Terreni di coltura e batteri

medical researchLa coltivazione dei batteri in laboratorio richiede l’impiego dei cosiddetti «terreni» o «mezzi di coltura», con i quali si cerca di riprodurre artificialmente un ambiente in grado di soddisfare le esigenze metaboliche del microrganismo che si desidera coltivare. Il terreno, prima della semina, deve essere sterile e contenuto in recipienti sterili dotati di un sistema di chiusura che garantisca la sterilità del contenuto. Tutte le operazioni relative alla semina devono essere condotte osservando precauzioni necessarie a evitare la contaminazione del terreno a opera dei batteri presenti nell’ambiente.

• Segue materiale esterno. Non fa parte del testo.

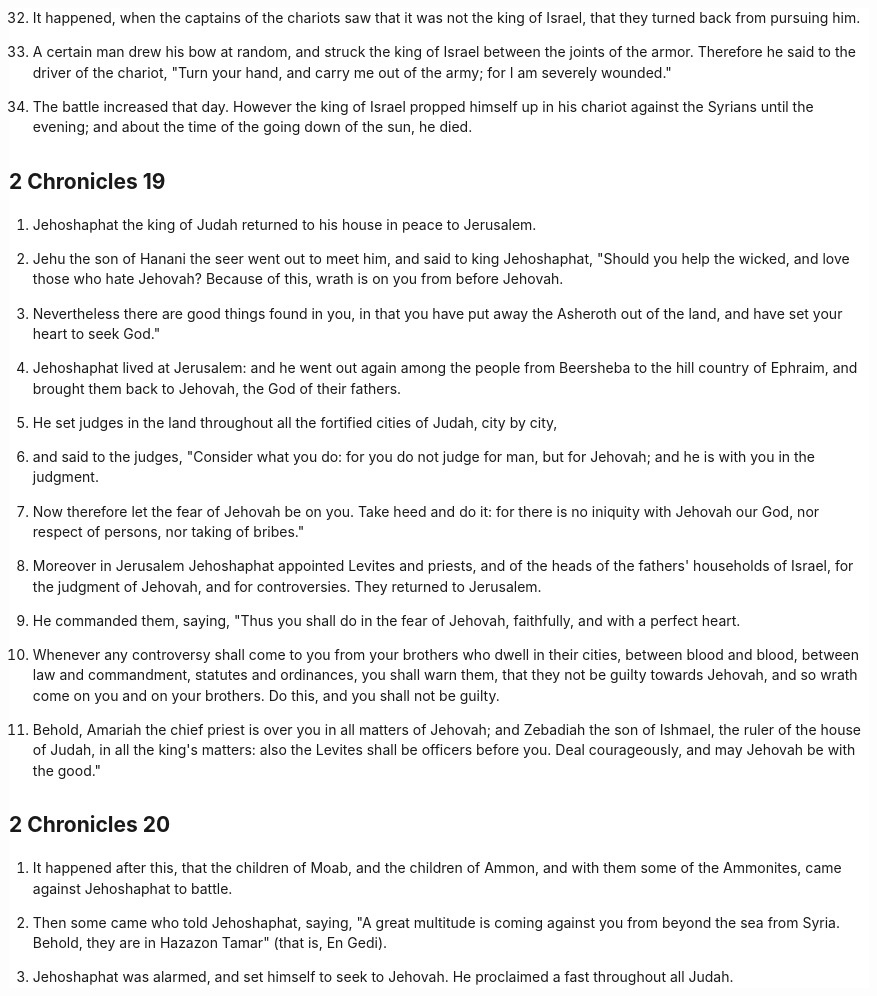 32. It happened, when the captains of the chariots saw that it was not the king of Israel, that they turned back from pursuing him.

33. A certain man drew his bow at random, and struck the king of Israel between the joints of the armor. Therefore he said to the driver of the chariot, "Turn your hand, and carry me out of the army; for I am severely wounded."

34. The battle increased that day. However the king of Israel propped himself up in his chariot against the Syrians until the evening; and about the time of the going down of the sun, he died.  

## 2 Chronicles 19

1. Jehoshaphat the king of Judah returned to his house in peace to Jerusalem.

2. Jehu the son of Hanani the seer went out to meet him, and said to king Jehoshaphat, "Should you help the wicked, and love those who hate Jehovah? Because of this, wrath is on you from before Jehovah.

3. Nevertheless there are good things found in you, in that you have put away the Asheroth out of the land, and have set your heart to seek God." 

4. Jehoshaphat lived at Jerusalem: and he went out again among the people from Beersheba to the hill country of Ephraim, and brought them back to Jehovah, the God of their fathers.

5. He set judges in the land throughout all the fortified cities of Judah, city by city,

6. and said to the judges, "Consider what you do: for you do not judge for man, but for Jehovah; and he is with you in the judgment.

7. Now therefore let the fear of Jehovah be on you. Take heed and do it: for there is no iniquity with Jehovah our God, nor respect of persons, nor taking of bribes." 

8. Moreover in Jerusalem Jehoshaphat appointed Levites and priests, and of the heads of the fathers' households of Israel, for the judgment of Jehovah, and for controversies. They returned to Jerusalem.

9. He commanded them, saying, "Thus you shall do in the fear of Jehovah, faithfully, and with a perfect heart.

10. Whenever any controversy shall come to you from your brothers who dwell in their cities, between blood and blood, between law and commandment, statutes and ordinances, you shall warn them, that they not be guilty towards Jehovah, and so wrath come on you and on your brothers. Do this, and you shall not be guilty.

11. Behold, Amariah the chief priest is over you in all matters of Jehovah; and Zebadiah the son of Ishmael, the ruler of the house of Judah, in all the king's matters: also the Levites shall be officers before you. Deal courageously, and may Jehovah be with the good."  

## 2 Chronicles 20

1. It happened after this, that the children of Moab, and the children of Ammon, and with them some of the Ammonites, came against Jehoshaphat to battle.

2. Then some came who told Jehoshaphat, saying, "A great multitude is coming against you from beyond the sea from Syria. Behold, they are in Hazazon Tamar" (that is, En Gedi).

3. Jehoshaphat was alarmed, and set himself to seek to Jehovah. He proclaimed a fast throughout all Judah.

Gli impieghi dei terreni di coltura sono numerosi: conteggio dei microrganismi che contaminano alimenti e superfici; isolamento dei microrganismi; mantenimento in coltura; identificazione e studio delle caratteristiche biochimiche; coltivazione per la produzione di antibiotici, enzimi, tossine, antisieri, vaccini, colture starter; valutazione dell’attività di preparati farmacologicamente attivi (per es.: antibiotici; ricerca sostanze inibenti).  I terreni di coltura possono essere classificati in base:
1) Alla composizione, in naturali, sintetici o semisintetici
2) Alle caratteristiche colturali: elettivi o di arricchimento, selettivi, differenziali e a uso generale
3) Allo stato fisico: in liquidi, solidi o semisolidi
Tutti devono rispettare, dopo la preparazione, i requisiti di sterilità e fertilità.